Le Torri Gemelle, infatti, rappresentavano il simbolo della finanza americana. Attaccandole, si sgretolò improvvisamente “l’American Dream”, la forza imponente del Paese di fronte al mondo. L’America è stata colpita nel profondo, il suo territorio profanato, il suo alone di potenza trapassato, e ciò l’avrebbe segnata per sempre.
La risposta internazionale a seguito dell’attacco alle Torri Gemelle
La risposta militare, a livello internazionale, arriva immediatamente. Il 7 ottobre 2001, dopo un ultimatum rifiutato, allo scopo di rovesciare il governo dei Talebani, accusati di ospitare al-Qāʿida, l’America guida l’invasione in Afghanistan.
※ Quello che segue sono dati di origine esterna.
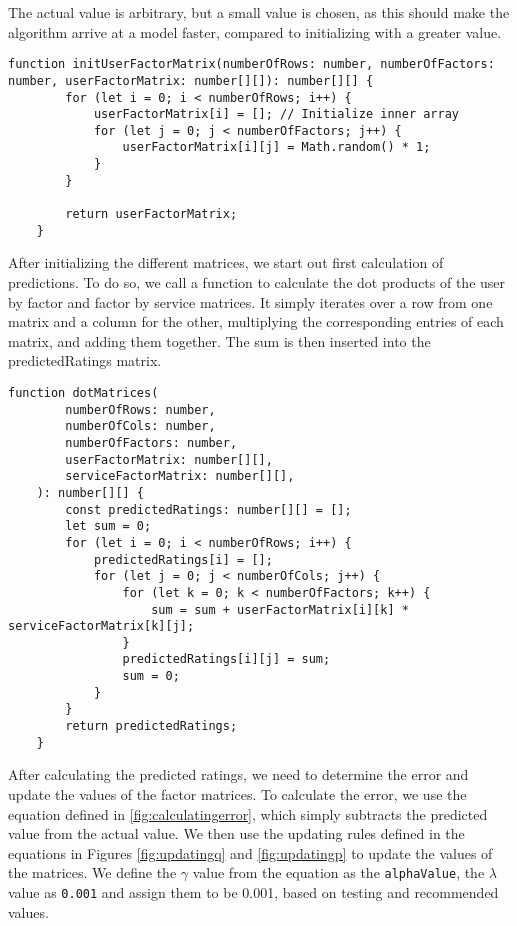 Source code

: The actual value is arbitrary, but a small value is chosen, as this should make the algorithm arrive at a model faster, compared to initializing with a greater value.
\begin{lstlisting}[caption={Initializing the user and factor matrix}, captionpos=b, label={lst:initUserFactor}]
    function initUserFactorMatrix(numberOfRows: number, numberOfFactors: number, userFactorMatrix: number[][]): number[][] {
        for (let i = 0; i < numberOfRows; i++) {
            userFactorMatrix[i] = []; // Initialize inner array
            for (let j = 0; j < numberOfFactors; j++) {
                userFactorMatrix[i][j] = Math.random() * 1;
            }
        }
    
        return userFactorMatrix;
    }
\end{lstlisting}
After initializing the different matrices, we start out first calculation of predictions.
To do so, we call a function to calculate the dot products of the user by factor and factor by service matrices.
It simply iterates over a row from one matrix and a column for the other, multiplying the corresponding entries of each matrix, and adding them together.
The sum is then inserted into the predictedRatings matrix.
\begin{lstlisting}[caption={}, captionpos=b, label={}]
    function dotMatrices(
        numberOfRows: number,
        numberOfCols: number,
        numberOfFactors: number,
        userFactorMatrix: number[][],
        serviceFactorMatrix: number[][],
    ): number[][] {
        const predictedRatings: number[][] = [];
        let sum = 0;
        for (let i = 0; i < numberOfRows; i++) {
            predictedRatings[i] = [];
            for (let j = 0; j < numberOfCols; j++) {
                for (let k = 0; k < numberOfFactors; k++) {
                    sum = sum + userFactorMatrix[i][k] * serviceFactorMatrix[k][j];
                }
                predictedRatings[i][j] = sum;
                sum = 0;
            }
        } 
        return predictedRatings;
    }
\end{lstlisting}
After calculating the predicted ratings, we need to determine the error and update the values of the factor matrices.
To calculate the error, we use the equation defined in \autoref{fig:calculatingerror}, which simply subtracts the predicted value from the actual value.
We then use the updating rules defined in the equations in Figures \ref{fig:updatingq} and \ref{fig:updatingp} to update the values of the matrices.
We define the $\gamma$ value from the equation as the \texttt{alphaValue}, the $\lambda$ value as \texttt{0.001} and assign them to be 0.001, based on testing and recommended values.

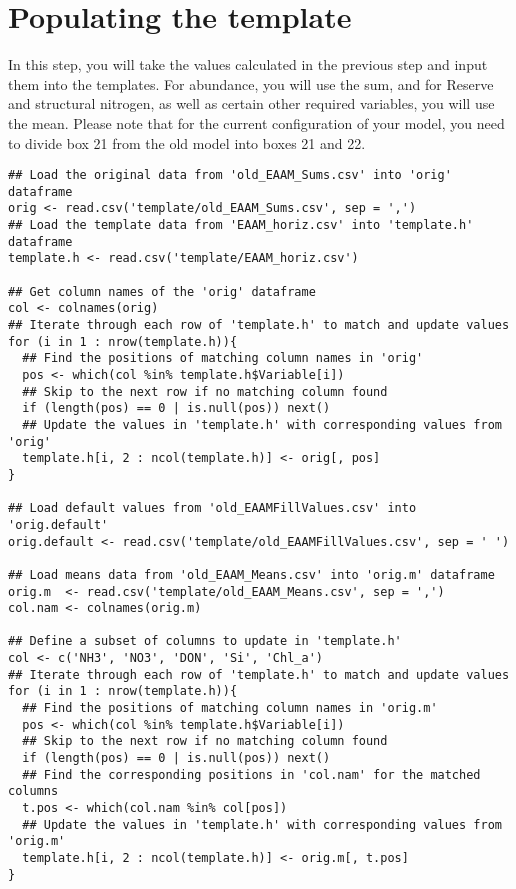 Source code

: \documentclass[a4paper]{article}
\begin{document}
\section{Populating the template}
\label{sec:org95b8a86}
In this step, you will take the values calculated in the previous step and input
them into the templates. For abundance, you will use the sum, and for Reserve and
structural nitrogen, as well as certain other required variables, you will use the
mean. Please note that for the current configuration of your model, you need to
divide box 21 from the old model into boxes 21 and 22.
\begin{verbatim}
## Load the original data from 'old_EAAM_Sums.csv' into 'orig' dataframe
orig <- read.csv('template/old_EAAM_Sums.csv', sep = ',')
## Load the template data from 'EAAM_horiz.csv' into 'template.h' dataframe
template.h <- read.csv('template/EAAM_horiz.csv')

## Get column names of the 'orig' dataframe
col <- colnames(orig)
## Iterate through each row of 'template.h' to match and update values
for (i in 1 : nrow(template.h)){
  ## Find the positions of matching column names in 'orig'
  pos <- which(col %in% template.h$Variable[i])
  ## Skip to the next row if no matching column found
  if (length(pos) == 0 | is.null(pos)) next()
  ## Update the values in 'template.h' with corresponding values from 'orig'
  template.h[i, 2 : ncol(template.h)] <- orig[, pos]
}

## Load default values from 'old_EAAMFillValues.csv' into 'orig.default'
orig.default <- read.csv('template/old_EAAMFillValues.csv', sep = ' ')

## Load means data from 'old_EAAM_Means.csv' into 'orig.m' dataframe
orig.m  <- read.csv('template/old_EAAM_Means.csv', sep = ',')
col.nam <- colnames(orig.m)

## Define a subset of columns to update in 'template.h'
col <- c('NH3', 'NO3', 'DON', 'Si', 'Chl_a')
## Iterate through each row of 'template.h' to match and update values
for (i in 1 : nrow(template.h)){
  ## Find the positions of matching column names in 'orig.m'
  pos <- which(col %in% template.h$Variable[i])
  ## Skip to the next row if no matching column found
  if (length(pos) == 0 | is.null(pos)) next()
  ## Find the corresponding positions in 'col.nam' for the matched columns
  t.pos <- which(col.nam %in% col[pos])
  ## Update the values in 'template.h' with corresponding values from 'orig.m'
  template.h[i, 2 : ncol(template.h)] <- orig.m[, t.pos]
}


\end{verbatim}
\end{document}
I Paesi alleati sono Inghilterra, Italia, Francia, Danimarca, Canada, Nuova Zelanda, Norvegia, Australia e Paesi Bassi; inoltre, il 20 dicembre 2001 il Consiglio di Sicurezza delle Nazioni Unite autorizza l’ISAF (International Security Assistance Force), una forza internazionale di sostegno e di stabilizzazione, che nel 2006, guidata dalla NATO, prende il comando a sud del paese.
L’attività diplomatica condotta dai vari leaders mondiali tende a sradicare il fenomeno terroristico, attraverso l’organizzazione di operazioni di peacekeeping dell’ONU. Il 14 novembre 2001, l’ONU pronuncia una <<condanna dei Talebani per avere permesso che l’Afghanistan venisse utilizzato come base per l’esportazione del terrorismo attraverso la rete al-Qāʿida ed altri gruppi terroristici e per aver garantito sicuro asilo a Osama bin Laden, al-Qāʿida e altri loro associati, e in questo contesto supporto alla popolazione afghana per rimpiazzare il regime talebano>>.
Conclusioni
Tragicamente, la guerra conta ad oggi almeno 5000 vittime civili, così come furono molti gli episodi di tecniche di tortura autorizzate dalla CIA durante gli interrogatori ai membri di Al-Qa’ida.
Soltanto dopo 10 anni dall’inizio della guerra, il 2 maggio 2011, le forze statunitensi hanno condotto un’incursione ad Abbottabad, vicino Islamabad in Pakistan, uccidendo, nel suo rifugio, il leader di al-Qāʿida, Osama Bin Laden. Tuttavia, la guerra purtroppo non vede ancora una fine.